Allo spegnersi della stagione riformista sono seguite le accuse di corruzione che hanno investito Dilma Rousseff (costretta ad abbandonare la presidenza) e Ignàcio Lula accusato nel 2016 di avere ricevuto tangenti dalla compagnia di petrolio brasiliana Petrobras. Un’accusa dalla quale Lula esce assolto, ma che gli costa quasi due anni di prigione. La sua incriminazione è stata costruita con prove false – sulla quale si è espresso anche il Comitato per i diritti umani dell’Onu – e il giudice Sergio Moro che ha condannato Lula in primo grado è poi salito alla carica di ministro della Giustizia durante la presidenza del nazionalista Jair Bolsonaro (2019-2022).

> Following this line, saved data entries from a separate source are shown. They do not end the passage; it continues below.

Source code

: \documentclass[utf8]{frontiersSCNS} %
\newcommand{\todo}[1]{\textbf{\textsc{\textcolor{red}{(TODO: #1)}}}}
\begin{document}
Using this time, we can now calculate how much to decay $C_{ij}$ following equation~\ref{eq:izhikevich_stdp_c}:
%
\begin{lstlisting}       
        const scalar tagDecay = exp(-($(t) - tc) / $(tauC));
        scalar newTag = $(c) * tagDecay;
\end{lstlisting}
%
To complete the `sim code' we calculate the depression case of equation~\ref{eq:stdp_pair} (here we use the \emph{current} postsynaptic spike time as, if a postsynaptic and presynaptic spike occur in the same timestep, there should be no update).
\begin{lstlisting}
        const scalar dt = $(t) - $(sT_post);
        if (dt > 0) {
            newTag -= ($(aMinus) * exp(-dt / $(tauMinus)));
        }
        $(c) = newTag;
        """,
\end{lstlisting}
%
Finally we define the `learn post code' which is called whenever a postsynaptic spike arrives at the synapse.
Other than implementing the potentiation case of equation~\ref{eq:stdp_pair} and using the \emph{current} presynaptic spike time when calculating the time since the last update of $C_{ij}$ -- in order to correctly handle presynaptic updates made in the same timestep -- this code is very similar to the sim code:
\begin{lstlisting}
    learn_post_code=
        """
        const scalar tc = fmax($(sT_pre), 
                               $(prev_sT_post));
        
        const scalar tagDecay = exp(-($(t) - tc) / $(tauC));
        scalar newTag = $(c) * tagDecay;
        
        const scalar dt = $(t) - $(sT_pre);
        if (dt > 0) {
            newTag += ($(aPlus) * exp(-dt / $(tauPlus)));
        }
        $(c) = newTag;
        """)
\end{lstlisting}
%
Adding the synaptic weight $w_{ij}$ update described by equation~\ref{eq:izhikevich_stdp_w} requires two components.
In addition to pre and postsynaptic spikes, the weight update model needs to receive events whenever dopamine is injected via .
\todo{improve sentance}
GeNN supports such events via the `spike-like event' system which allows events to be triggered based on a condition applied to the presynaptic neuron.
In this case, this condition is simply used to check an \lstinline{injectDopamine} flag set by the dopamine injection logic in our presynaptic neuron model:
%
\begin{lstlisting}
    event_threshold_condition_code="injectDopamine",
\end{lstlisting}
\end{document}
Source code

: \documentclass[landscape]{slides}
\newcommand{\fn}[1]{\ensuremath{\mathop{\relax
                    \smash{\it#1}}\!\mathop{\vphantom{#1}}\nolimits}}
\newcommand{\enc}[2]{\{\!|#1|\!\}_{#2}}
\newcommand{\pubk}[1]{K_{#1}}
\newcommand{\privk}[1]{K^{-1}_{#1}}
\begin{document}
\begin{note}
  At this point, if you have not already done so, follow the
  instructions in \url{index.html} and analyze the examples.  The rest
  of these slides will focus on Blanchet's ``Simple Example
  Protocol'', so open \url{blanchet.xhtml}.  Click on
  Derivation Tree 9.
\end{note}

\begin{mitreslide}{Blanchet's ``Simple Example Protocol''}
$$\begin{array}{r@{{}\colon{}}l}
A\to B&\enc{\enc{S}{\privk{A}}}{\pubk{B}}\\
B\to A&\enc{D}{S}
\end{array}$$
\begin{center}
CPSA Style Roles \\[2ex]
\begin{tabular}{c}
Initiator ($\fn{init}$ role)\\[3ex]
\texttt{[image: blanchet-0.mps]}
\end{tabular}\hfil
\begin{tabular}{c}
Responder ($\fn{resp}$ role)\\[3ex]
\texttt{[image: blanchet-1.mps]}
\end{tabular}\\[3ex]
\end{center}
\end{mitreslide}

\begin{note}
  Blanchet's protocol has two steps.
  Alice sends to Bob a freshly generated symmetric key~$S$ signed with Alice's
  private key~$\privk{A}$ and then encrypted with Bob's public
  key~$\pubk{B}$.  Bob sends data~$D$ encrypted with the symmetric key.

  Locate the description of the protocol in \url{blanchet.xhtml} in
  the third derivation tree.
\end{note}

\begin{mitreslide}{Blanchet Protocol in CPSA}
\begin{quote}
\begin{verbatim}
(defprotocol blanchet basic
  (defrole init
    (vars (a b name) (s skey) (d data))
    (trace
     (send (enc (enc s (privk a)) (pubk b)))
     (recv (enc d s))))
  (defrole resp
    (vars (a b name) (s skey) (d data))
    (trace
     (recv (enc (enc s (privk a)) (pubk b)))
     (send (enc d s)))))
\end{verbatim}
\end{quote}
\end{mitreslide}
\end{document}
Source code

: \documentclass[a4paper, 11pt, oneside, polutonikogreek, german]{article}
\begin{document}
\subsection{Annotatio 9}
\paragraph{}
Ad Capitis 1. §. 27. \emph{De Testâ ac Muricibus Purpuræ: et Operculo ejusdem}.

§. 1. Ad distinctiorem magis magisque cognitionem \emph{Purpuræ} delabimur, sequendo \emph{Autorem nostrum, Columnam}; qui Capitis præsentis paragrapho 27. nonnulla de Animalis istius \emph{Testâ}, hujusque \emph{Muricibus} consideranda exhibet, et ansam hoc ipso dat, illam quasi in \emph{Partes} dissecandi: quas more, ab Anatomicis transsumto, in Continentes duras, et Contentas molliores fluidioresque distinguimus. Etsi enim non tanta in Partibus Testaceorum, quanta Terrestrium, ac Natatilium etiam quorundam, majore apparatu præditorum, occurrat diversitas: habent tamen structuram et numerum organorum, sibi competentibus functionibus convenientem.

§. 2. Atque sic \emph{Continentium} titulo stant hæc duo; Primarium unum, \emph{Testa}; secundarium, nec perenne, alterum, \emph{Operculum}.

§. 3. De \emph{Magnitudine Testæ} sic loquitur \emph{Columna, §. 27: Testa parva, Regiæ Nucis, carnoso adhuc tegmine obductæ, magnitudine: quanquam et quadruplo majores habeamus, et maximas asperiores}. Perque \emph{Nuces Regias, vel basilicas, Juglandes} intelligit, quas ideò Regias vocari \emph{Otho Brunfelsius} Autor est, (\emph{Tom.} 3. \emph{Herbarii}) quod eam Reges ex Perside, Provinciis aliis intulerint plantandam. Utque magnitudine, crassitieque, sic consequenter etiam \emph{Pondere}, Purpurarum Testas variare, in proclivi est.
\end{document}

L’assalto ai palazzi del potere di Brasilia viene da lontano, dalla mancata accettazione della destra autoritaria di confrontarsi lealmente con i suoi antagonisti. Il mandato di Bolsonaro ha riportato alla luce anche forze e modi di agire che apparivano definitivamente superati, a partire dalla nuova centralità assegnata ai militari che avevano gestito una delle più lunghe dittature del Sud America dal 1964 al 1985. L’appoggio della classe imprenditoriale aveva consentito la longevità di quel regime, rimosso o ricordato con imbarazzo. Bolsonaro ha sostenuto il potere militare definendolo l’asse della democrazia brasiliana dotando, al contempo, il ministero della Difesa di enormi mezzi, aumentando le paghe dei militari e lavorando per la politicizzazione dell’esercito il cui potere, alla fine del 2022, è risultato accresciuto, al punto che Lula ha dovuto insediare alla Difesa José Mucio, uomo vicino agli ambienti militari, per non accrescere l’ostilità dell’ambiente verso il nuovo governo, ma Mucio è ora considerato troppo tiepido dinanzi all’eversione.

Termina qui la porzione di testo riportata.